*** Opening Data for this task ***
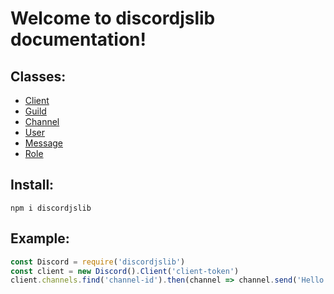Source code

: # Welcome to discordjslib documentation!

## Classes:  
- [Client](https://github.com/discordjslib/discordjslib/blob/main/Documentation/Classes/Client.md)
- [Guild](https://github.com/discordjslib/discordjslib/blob/main/Documentation/Classes/Guild.md)  
- [Channel](https://github.com/discordjslib/discordjslib/blob/main/Documentation/Classes/Channel.md)  
- [User](https://github.com/discordjslib/discordjslib/blob/main/Documentation/Classes/User.md)  
- [Message](https://github.com/discordjslib/discordjslib/blob/main/Documentation/Classes/Message.md)
- [Role](https://github.com/discordjslib/discordjslib/blob/main/Documentation/Classes/Role.md)


## Install:
`npm i discordjslib`


## Example: 
```js
const Discord = require('discordjslib')
const client = new Discord().Client('client-token')
client.channels.find('channel-id').then(channel => channel.send('Hello World!'))
```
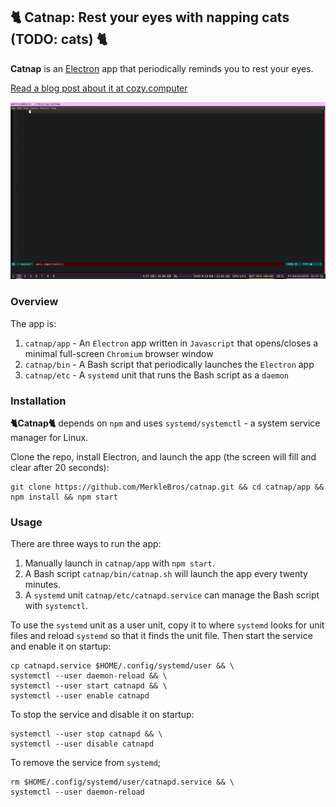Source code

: ## 🐈 Catnap: Rest your eyes with napping cats (TODO: cats) 🐈

**Catnap** is an [Electron](https://www.electronjs.org/) app that periodically reminds you to rest your eyes.

[Read a blog post about it at cozy.computer](https://cozy.computer/catnap-app-part-one)

![gif of Electron app in action](assets/catnap-part-one-in-action.gif)

### Overview

The app is:
1. `catnap/app` - An `Electron` app written in `Javascript` that opens/closes a minimal full-screen `Chromium` browser window
2. `catnap/bin` - A Bash script that periodically launches the `Electron` app
3. `catnap/etc` - A `systemd` unit that runs the Bash script as a `daemon`

### Installation

**🐈Catnap🐈** depends on `npm` and uses `systemd/systemctl` - a system service manager for Linux.

Clone the repo, install Electron, and launch the app (the screen will fill and clear after 20 seconds):

```
git clone https://github.com/MerkleBros/catnap.git && cd catnap/app && npm install && npm start
```

### Usage

There are three ways to run the app:
1. Manually launch in `catnap/app` with `npm start`.
2. A Bash script `catnap/bin/catnap.sh` will launch the app every twenty minutes.
3. A `systemd` unit `catnap/etc/catnapd.service` can manage the Bash script with `systemctl`.

To use the `systemd` unit as a user unit, copy it to where `systemd` looks for unit files and reload `systemd` so that it finds the unit file. Then start the service and enable it on startup:

```
cp catnapd.service $HOME/.config/systemd/user && \
systemctl --user daemon-reload && \
systemctl --user start catnapd && \
systemctl --user enable catnapd
```

To stop the service and disable it on startup:

```
systemctl --user stop catnapd && \
systemctl --user disable catnapd
```

To remove the service from `systemd`;

```
rm $HOME/.config/systemd/user/catnapd.service && \
systemctl --user daemon-reload
```
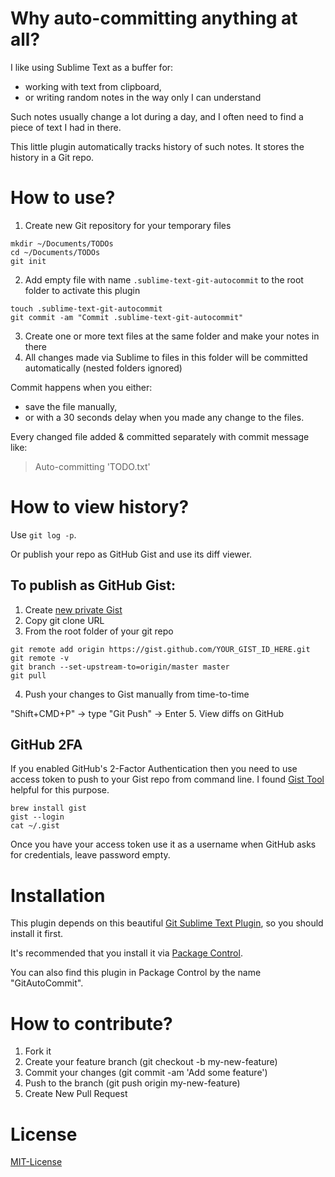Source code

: Why auto-committing anything at all?
====================================

I like using Sublime Text as a buffer for:

 * working with text from clipboard,
 * or writing random notes in the way only I can understand

Such notes usually change a lot during a day, and I often need to find a piece of text I had in there.

This little plugin automatically tracks history of such notes. It stores the history in a Git repo.


How to use?
===========

 1. Create new Git repository for your temporary files

  ```
mkdir ~/Documents/TODOs
cd ~/Documents/TODOs
git init
```
 2. Add empty file with name `.sublime-text-git-autocommit` to the root folder to activate this plugin

  ```
touch .sublime-text-git-autocommit
git commit -am "Commit .sublime-text-git-autocommit"
```
 3. Create one or more text files at the same folder and make your notes in there
 4. All changes made via Sublime to files in this folder will be committed automatically (nested folders ignored)

Commit happens when you either:
 * save the file manually,
 * or with a 30 seconds delay when you made any change to the files.

Every changed file added & committed separately with commit message like:
> Auto-committing 'TODO.txt'

How to view history?
====================

Use `git log -p`.

Or publish your repo as GitHub Gist and use its diff viewer.

## To publish as GitHub Gist:
 1. Create [new private Gist](https://gist.github.com)
 2. Copy git clone URL
 3. From the root folder of your git repo

  ```
git remote add origin https://gist.github.com/YOUR_GIST_ID_HERE.git
git remote -v
git branch --set-upstream-to=origin/master master
git pull
```
 4. Push your changes to Gist manually from time-to-time
  
  "Shift+CMD+P" -> type "Git Push" -> Enter
 5. View diffs on GitHub

## GitHub 2FA
If you enabled GitHub's 2-Factor Authentication then you need to use access token to push to your Gist repo from command line.
I found [Gist Tool](https://github.com/defunkt/gist) helpful for this purpose.
```
brew install gist
gist --login
cat ~/.gist
```
Once you have your access token use it as a username when GitHub asks for credentials, leave password empty.


Installation
============

This plugin depends on this beautiful [Git Sublime Text Plugin](https://github.com/kemayo/sublime-text-git), so you should install it first.

It's recommended that you install it via [Package Control](https://github.com/kemayo/sublime-text-git#package-control).

You can also find this plugin in Package Control by the name "GitAutoCommit".


How to contribute?
==================
1. Fork it
2. Create your feature branch (git checkout -b my-new-feature)
3. Commit your changes (git commit -am 'Add some feature')
4. Push to the branch (git push origin my-new-feature)
5. Create New Pull Request

License
=======
[MIT-License](https://raw.githubusercontent.com/anjlab/sublime-text-git-autocommit/master/LICENSE)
*** Closing Data for this task ***
What you return must match, character for character, the lines above from the one with "1. Manually launch" through the one with "working with text", minus any pictures.

1. Manually launch in `catnap/app` with `npm start`.
2. A Bash script `catnap/bin/catnap.sh` will launch the app every twenty minutes.
3. A `systemd` unit `catnap/etc/catnapd.service` can manage the Bash script with `systemctl`.

To use the `systemd` unit as a user unit, copy it to where `systemd` looks for unit files and reload `systemd` so that it finds the unit file. Then start the service and enable it on startup:

```
cp catnapd.service $HOME/.config/systemd/user && \
systemctl --user daemon-reload && \
systemctl --user start catnapd && \
systemctl --user enable catnapd
```

To stop the service and disable it on startup:

```
systemctl --user stop catnapd && \
systemctl --user disable catnapd
```

To remove the service from `systemd`;

```
rm $HOME/.config/systemd/user/catnapd.service && \
systemctl --user daemon-reload
```
Source code

: Why auto-committing anything at all?
====================================

I like using Sublime Text as a buffer for:

 * working with text from clipboard,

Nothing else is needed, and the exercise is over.